C'est à cette époque également qu'elle quitte Rotundo et apparait dans diverses productions sexy telles que Calore in provincia, la comédie mafieuse de Roberto Bianchi Montero, le champêtre Le dolce zie de Mario Imperoli et Stangata in famiglia de Franco Nucci dans lequel elle est la fille de Piero Mazzarella. Elle tourne surtout en 1976 Emanuelle e Francoise le sorelline pour Joe D'Amato. Elle y joue la fiancée d'un homme pervers et brutal qui prend un malin plaisir à l'humilier jusqu'à la pousser au suicide. Sa soeur ainée la vengera de la plus diabolique façon. Dans cet excellent film à l'érotisme sulfureux, Patrizia partage la vedette avec l'allemande Rosemarie Lindt et Georges Eastman dont elle se rappelle surtout l'immense taille. On dut d'ailleurs lui acheter des escarpins à talons pour réduire l'écart de taille entre les deux vedettes. Ce souvenir fait sourire Patrizia aujourd'hui qui ne comprend pas pourquoi on a choisi une actrice de si petite taille pour interpréter ce rôle. Le même problème se produisit lors du tournage de la gentille sexy comédie de Bianchi Montero Bocche calde / La sorprendente eredità del tonto di mammà avec Ajita Wilson qui mesurait prés d'un mètre quatre vingt dix!

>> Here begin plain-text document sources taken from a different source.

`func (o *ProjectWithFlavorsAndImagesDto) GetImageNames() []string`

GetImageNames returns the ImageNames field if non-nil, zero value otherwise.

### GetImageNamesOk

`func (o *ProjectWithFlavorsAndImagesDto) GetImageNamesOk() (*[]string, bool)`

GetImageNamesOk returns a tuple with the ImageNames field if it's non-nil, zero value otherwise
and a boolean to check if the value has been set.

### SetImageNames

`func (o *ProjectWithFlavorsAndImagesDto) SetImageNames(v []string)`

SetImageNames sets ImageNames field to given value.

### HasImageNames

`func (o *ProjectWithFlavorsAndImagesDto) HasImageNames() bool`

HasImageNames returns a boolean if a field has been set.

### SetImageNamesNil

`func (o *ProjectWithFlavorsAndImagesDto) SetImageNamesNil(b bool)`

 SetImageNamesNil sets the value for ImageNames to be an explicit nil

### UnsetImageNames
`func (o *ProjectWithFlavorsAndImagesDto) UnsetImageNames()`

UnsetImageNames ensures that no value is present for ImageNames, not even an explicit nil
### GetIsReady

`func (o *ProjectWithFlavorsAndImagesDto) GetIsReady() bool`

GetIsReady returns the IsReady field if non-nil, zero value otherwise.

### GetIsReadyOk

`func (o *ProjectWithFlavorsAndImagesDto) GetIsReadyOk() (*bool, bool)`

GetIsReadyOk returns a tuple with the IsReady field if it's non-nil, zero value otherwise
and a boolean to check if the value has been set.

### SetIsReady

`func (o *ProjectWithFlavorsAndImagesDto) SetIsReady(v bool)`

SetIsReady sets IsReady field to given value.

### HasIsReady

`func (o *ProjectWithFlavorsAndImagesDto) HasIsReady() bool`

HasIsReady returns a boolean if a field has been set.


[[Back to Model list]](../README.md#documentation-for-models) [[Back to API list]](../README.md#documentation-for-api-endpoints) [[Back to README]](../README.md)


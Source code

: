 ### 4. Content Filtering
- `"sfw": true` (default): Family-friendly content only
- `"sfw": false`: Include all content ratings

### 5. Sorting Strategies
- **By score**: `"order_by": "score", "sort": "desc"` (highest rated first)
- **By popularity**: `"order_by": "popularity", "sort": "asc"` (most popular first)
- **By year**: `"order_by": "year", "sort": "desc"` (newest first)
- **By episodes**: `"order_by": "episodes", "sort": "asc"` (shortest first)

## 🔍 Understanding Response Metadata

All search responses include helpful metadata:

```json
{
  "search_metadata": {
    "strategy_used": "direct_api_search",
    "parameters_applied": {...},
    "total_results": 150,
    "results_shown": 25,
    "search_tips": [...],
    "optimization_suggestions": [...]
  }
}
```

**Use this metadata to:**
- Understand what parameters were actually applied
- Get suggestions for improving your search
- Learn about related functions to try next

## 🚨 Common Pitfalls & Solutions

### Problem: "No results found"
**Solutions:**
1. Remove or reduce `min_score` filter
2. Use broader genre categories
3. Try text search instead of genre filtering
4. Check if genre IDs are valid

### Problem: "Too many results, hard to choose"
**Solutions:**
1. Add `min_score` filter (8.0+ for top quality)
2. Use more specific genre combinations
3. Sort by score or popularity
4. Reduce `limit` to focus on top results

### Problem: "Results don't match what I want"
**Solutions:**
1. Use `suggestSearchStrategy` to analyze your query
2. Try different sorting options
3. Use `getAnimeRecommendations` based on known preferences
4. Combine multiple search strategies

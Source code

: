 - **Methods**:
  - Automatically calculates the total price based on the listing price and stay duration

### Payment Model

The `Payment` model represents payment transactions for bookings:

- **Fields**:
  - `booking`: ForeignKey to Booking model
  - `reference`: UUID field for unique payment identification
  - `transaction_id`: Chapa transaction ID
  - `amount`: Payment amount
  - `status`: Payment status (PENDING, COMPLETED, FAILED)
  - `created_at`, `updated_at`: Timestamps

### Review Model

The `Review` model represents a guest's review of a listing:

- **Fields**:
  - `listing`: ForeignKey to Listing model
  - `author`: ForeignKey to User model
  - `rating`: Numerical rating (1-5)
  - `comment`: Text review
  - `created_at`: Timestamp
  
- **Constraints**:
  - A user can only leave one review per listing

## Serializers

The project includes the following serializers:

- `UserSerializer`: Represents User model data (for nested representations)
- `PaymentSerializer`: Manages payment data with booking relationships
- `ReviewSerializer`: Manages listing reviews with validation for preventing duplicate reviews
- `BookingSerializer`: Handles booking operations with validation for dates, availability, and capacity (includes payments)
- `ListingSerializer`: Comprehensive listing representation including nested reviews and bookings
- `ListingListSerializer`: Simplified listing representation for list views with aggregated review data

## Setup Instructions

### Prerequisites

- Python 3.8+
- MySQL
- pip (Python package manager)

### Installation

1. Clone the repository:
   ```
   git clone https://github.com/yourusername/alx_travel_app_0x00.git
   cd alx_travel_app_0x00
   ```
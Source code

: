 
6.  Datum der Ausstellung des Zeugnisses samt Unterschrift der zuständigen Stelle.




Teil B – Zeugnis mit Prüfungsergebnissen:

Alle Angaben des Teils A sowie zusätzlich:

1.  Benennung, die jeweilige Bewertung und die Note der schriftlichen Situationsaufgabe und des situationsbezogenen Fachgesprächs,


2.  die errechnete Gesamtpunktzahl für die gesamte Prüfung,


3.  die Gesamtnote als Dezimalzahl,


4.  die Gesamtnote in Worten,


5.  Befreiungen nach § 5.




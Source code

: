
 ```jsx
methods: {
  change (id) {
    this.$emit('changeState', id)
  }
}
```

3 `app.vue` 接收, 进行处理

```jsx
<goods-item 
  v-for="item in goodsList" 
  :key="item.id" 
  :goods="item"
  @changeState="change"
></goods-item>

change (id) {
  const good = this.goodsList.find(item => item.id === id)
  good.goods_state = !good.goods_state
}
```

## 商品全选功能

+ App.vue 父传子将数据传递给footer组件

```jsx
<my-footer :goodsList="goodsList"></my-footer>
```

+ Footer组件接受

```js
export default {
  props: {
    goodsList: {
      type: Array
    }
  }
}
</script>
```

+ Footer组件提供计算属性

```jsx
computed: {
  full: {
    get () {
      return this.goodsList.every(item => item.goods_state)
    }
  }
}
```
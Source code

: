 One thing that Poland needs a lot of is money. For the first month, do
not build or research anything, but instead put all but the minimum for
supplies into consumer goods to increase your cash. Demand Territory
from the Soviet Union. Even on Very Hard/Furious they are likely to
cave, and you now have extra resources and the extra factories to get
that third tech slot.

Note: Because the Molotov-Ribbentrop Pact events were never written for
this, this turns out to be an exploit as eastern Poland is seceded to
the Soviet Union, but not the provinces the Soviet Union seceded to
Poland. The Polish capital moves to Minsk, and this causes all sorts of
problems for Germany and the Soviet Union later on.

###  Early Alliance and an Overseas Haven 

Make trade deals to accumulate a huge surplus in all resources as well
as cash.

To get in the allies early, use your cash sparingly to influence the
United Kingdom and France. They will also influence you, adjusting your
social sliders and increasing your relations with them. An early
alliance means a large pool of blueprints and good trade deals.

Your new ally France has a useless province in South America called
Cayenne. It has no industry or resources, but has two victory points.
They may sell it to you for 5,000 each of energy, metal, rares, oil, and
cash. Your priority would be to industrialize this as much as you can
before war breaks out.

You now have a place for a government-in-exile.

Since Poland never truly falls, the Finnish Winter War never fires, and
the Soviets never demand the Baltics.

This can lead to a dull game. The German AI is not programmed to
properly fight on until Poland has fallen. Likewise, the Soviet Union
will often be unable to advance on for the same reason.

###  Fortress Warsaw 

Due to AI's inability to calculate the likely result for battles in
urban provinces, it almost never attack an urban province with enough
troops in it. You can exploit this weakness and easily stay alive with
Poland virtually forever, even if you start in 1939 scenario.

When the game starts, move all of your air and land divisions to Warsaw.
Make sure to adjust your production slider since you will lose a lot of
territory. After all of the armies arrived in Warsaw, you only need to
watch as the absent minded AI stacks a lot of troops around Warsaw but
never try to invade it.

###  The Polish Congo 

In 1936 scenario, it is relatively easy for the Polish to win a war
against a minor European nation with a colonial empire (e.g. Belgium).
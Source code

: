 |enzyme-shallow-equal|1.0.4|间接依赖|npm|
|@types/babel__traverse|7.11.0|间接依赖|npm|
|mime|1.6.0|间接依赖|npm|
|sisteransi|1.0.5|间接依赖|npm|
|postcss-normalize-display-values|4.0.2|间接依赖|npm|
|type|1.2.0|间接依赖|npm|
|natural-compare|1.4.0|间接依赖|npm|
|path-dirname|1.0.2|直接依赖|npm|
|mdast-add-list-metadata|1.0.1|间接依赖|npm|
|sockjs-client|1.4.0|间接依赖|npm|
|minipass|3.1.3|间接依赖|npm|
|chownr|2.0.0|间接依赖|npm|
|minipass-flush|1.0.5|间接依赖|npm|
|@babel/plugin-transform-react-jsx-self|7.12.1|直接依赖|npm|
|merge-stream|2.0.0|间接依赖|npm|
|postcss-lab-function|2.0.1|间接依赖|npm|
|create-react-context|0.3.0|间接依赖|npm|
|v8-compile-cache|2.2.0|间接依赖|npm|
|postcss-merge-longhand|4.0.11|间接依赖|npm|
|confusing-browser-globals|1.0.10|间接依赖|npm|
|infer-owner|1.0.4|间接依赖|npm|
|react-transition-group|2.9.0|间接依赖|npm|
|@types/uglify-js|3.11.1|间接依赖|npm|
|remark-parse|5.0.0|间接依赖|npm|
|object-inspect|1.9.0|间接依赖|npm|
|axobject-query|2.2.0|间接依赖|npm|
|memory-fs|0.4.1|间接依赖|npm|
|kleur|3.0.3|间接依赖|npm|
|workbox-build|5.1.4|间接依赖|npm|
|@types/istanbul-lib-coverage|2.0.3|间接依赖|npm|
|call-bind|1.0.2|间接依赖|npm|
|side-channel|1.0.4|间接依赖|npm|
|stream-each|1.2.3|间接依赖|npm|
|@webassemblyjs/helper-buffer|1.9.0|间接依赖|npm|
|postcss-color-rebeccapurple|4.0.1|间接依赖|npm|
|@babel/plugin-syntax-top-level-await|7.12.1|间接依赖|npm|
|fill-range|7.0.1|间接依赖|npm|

C'est alors qu'elle fait la connaissance de Franco Lo Cascio qui après avoir vu quelques photos d'elle souhaite sa participation à son prochain film Un urlo nelle tenebre / L'esorcista 2 / Bacchanales infernales, un film d'horreur qui allait se révéler une... horreur à tel point que Lo Cascio en refusera la paternité qu'il attribua à Elo Pannaccio. Patrizia dut néanmoins se raser le crâne pour interpréter Elena, cette soeur possédée par un esprit malin. En effet, la production fut inflexible sur ce point si elle voulait vraiment le rôle. La jeune femme avoue être alors tombée amoureuse de sa nouvelle image et cet inconvénient se transforma pour elle en bonheur.
Elle enchaine avec Roma droguata la polizia non puo intervenire de Lucio Marcaccini. Chauve ou non, Franco Lo Cascio tombe amoureux de Patrizia et vice versa. Ils s'aiment, se fiancent et décident de fonder leur propre maison de production qui s'appellera Patrizia Cinematografica. Ils tournent L'educanda, un film de la lignée des "Lycéennes" alors très en vogue. Patrizia accepte uniquement le rôle car elle a besoin d'argent pour sa maison de
production mais elle va déchanter très vite. Elle a de l'ambition, veut faire de grandes et belles choses, mettre son talent au profit de grands réalisateurs. Lo Cascio ne désire faire que de l'argent facile. Les belles promesses s'envolent doucement et Patrizia découvre que Franco tourne des films X notamment sous le pseudo de Luca Damiano. L'ambiance est également tendue dans la belle famille où Patrizia n'est guère appréciée. Elle apparait furtivement dans Inhibition de Paolo Poeti avec Claudine Beccarie, le nom de Patrizia étant une valeur sûre alors dans le cinéma sexy.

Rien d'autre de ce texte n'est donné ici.